→ EXERCISE DETAILS
Give the number of lines in the records below that include "basis". Reply with that number alone.

═════ INPUT DATA

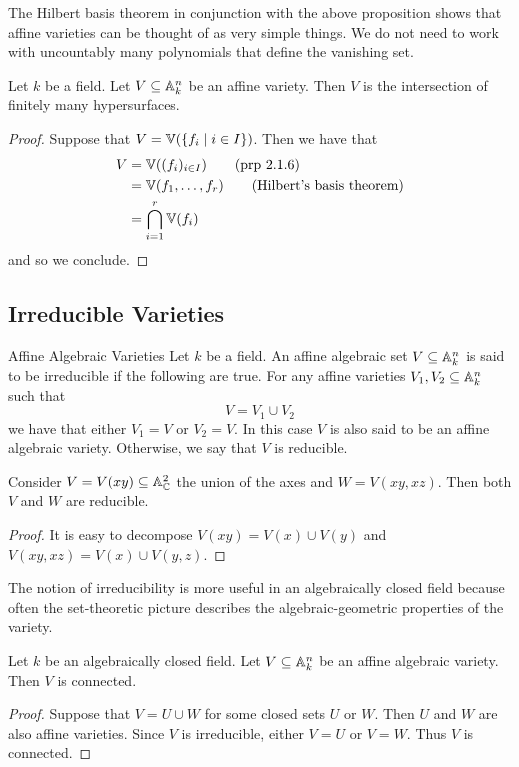 \documentclass[a4paper]{article}
\begin{document}
The Hilbert basis theorem in conjunction with the above proposition shows that affine varieties can be thought of as very simple things. We do not need to work with uncountably many polynomials that define the vanishing set. 

\begin{crl}{}{} Let $k$ be a field. Let $V\subseteq\mathbb{A}_k^n$ be an affine variety. Then $V$ is the intersection of finitely many hypersurfaces. \tcbline
\begin{proof}
Suppose that $V=\mathbb{V}(\{f_i\;|\;i\in I\})$. Then we have that 
\begin{align*}
V&=\mathbb{V}((f_i)_{i\in I})\tag{prp 2.1.6}\\
&=\mathbb{V}(f_1,\dots,f_r)\tag{Hilbert's basis theorem}\\
&=\bigcap_{i=1}^r\mathbb{V}(f_i)
\end{align*}
and so we conclude. 
\end{proof}
\end{crl}

\subsection{Irreducible Varieties}
\begin{defn}{Affine Algebraic Varieties}{} Let $k$ be a field. An affine algebraic set $V\subseteq\mathbb{A}_k^n$ is said to be irreducible if the following are true. For any affine varieties $V_1,V_2\subseteq\mathbb{A}_k^n$ such that $$V=V_1\cup V_2$$ we have that either $V_1=V$ or $V_2=V$. In this case $V$ is also said to be an affine algebraic variety. Otherwise, we say that $V$ is reducible. 
\end{defn}

\begin{eg}{}{} Consider $V=V(xy)\subseteq\mathbb{A}_{\mathbb{C}}^2$ the union of the axes and $W=V(xy,xz)$. Then both $V$ and $W$ are reducible. \tcbline
\begin{proof}
It is easy to decompose $V(xy)=V(x)\cup V(y)$ and $V(xy,xz)=V(x)\cup V(y,z)$. 
\end{proof}
\end{eg}

The notion of irreducibility is more useful in an algebraically closed field because often the set-theoretic picture describes the algebraic-geometric properties of the variety. 

\begin{prp}{}{} Let $k$ be an algebraically closed field. Let $V\subseteq\mathbb{A}_k^n$ be an affine algebraic variety. Then $V$ is connected. \tcbline
\begin{proof}
Suppose that $V=U\cup W$ for some closed sets $U$ or $W$. Then $U$ and $W$ are also affine varieties. Since $V$ is irreducible, either $V=U$ or $V=W$. Thus $V$ is connected. 
\end{proof}
\end{prp}
\end{document}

══════════

→ OUTPUT FOR THIS TASK
2